A Fallcious Response

If I had a nickel for every time someone asked me, "How's it going?" or a question of equally deep existential import, I would probably be an incredibly wealthy person. People ask you this question every day, sometimes several times. Sometimes several times by the same person.

If I had half a million dollars for every time someone asked me what I thought of the metaphysical theories of George Berkeley outside of a classroom setting, I might actually have a million dollars. And that's only because I hang out with the same pretentious people who already know how you're going to answer the questions.

The question, is not the meaning of all the phenomenlogical rubbish that Berkeley spouted, but about conversations and human interaction. When someone asks how you are doing, they don't really care. It's an obligatory question that you ask everyone. In fact, as it turns out, the more you get to know someone, and the more you begin to care about 'how they are doing,' the less frequently you ask this obligatory question and have to hear the obligatory, response, usually something along the lines of 'not bad,' or 'pretty good,' or some such thing.

When I ask you, "How are you?" I don't necessarily care what the answer is. It's just a conversational convention. We all do it, and we do it without even thinking. A good definition of 'chit chat,' would be conversation with the purpose of filling meaningless empty time with something even more empty and meaningless. The same goes for such things as 'small talk,' 'pleasantries,' and 'gossip.' It's all the same thing, designed to cheapen our most effective means of conveying information, verbal speech.

Now, of course I'm being melodramatic about the whole thing. I am as guilty as anyone of engaging in pointless conversation, and even enjoying it from time to time. Exchanging jokes is perhaps one of the most pleasant ways to pass time. But it seems to me, that sometimes it's all we do. We talk about the movies we watched, what was on television last night, sports, or heaven forbid, the weather! It's not very often, that we talk about things in a meaningful way, or a way that is emotionally, intellectually fullfilling.

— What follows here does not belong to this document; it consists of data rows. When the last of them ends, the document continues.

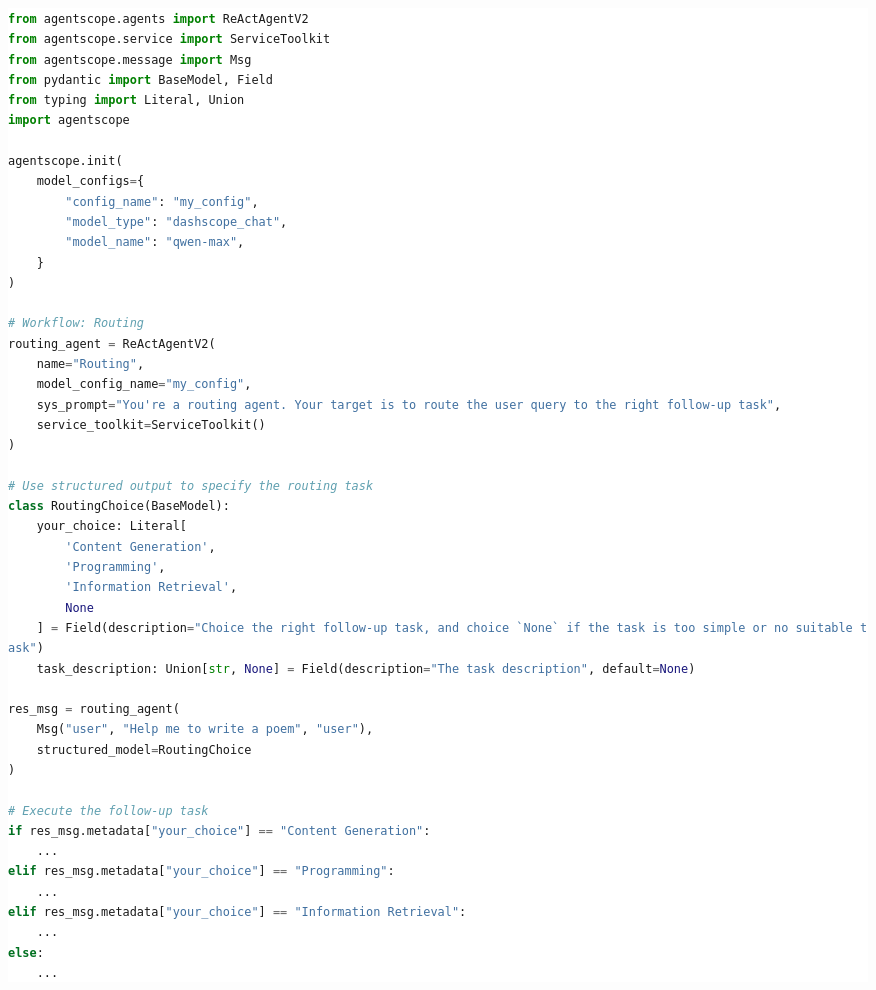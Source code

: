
```python
from agentscope.agents import ReActAgentV2
from agentscope.service import ServiceToolkit
from agentscope.message import Msg
from pydantic import BaseModel, Field
from typing import Literal, Union
import agentscope

agentscope.init(
    model_configs={
        "config_name": "my_config",
        "model_type": "dashscope_chat",
        "model_name": "qwen-max",
    }
)

# Workflow: Routing
routing_agent = ReActAgentV2(
    name="Routing",
    model_config_name="my_config",
    sys_prompt="You're a routing agent. Your target is to route the user query to the right follow-up task",
    service_toolkit=ServiceToolkit()
)

# Use structured output to specify the routing task
class RoutingChoice(BaseModel):
    your_choice: Literal[
        'Content Generation',
        'Programming',
        'Information Retrieval',
        None
    ] = Field(description="Choice the right follow-up task, and choice `None` if the task is too simple or no suitable task")
    task_description: Union[str, None] = Field(description="The task description", default=None)

res_msg = routing_agent(
    Msg("user", "Help me to write a poem", "user"),
    structured_model=RoutingChoice
)

# Execute the follow-up task
if res_msg.metadata["your_choice"] == "Content Generation":
    ...
elif res_msg.metadata["your_choice"] == "Programming":
    ...
elif res_msg.metadata["your_choice"] == "Information Retrieval":
    ...
else:
    ...
```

When people do get caught up some sort of debate, a deep philosophical conversation, one of two things will happen: 9 times out of 10, it will get uncomfortable and someone will change the subject; and all the other times it will become a heated argument and more than one ego will get bruised. Very rarely do we engage someone in conversation with the intent of learning from them. We all are so very sure that we're right about everything that we refuse to take into account the consideration that we are wrong.

I am guilty of this as well, however, I have a different problem: I am always right, and no one seems to believe me.

So this is the problem, more or less, with verbal communication. It's either pointless, boring, or trivial. And if it's not one of those three, it's invariably not going to be productive anyway.

The solution? You'd like that wouldn't you. Well, let me tell you. There is an answer to this question, but you're not going to like it. Despite that fact, we humans evolved as problem solvers, despite the fact that every modern convenience we possess is the direct result of a simple algorithm (find a problem, figure out a solution to it, implement that solution), there is no solution to this problem. It is fundamentally built into us. People will never be able to fully understand each other, and no matter what, we will never, ever, have world peace.

Good night.

You're wrong. Want to fight about it!

"idle talk" is the best cover-all phrase that captures what you are talking about.

How are you today?

;)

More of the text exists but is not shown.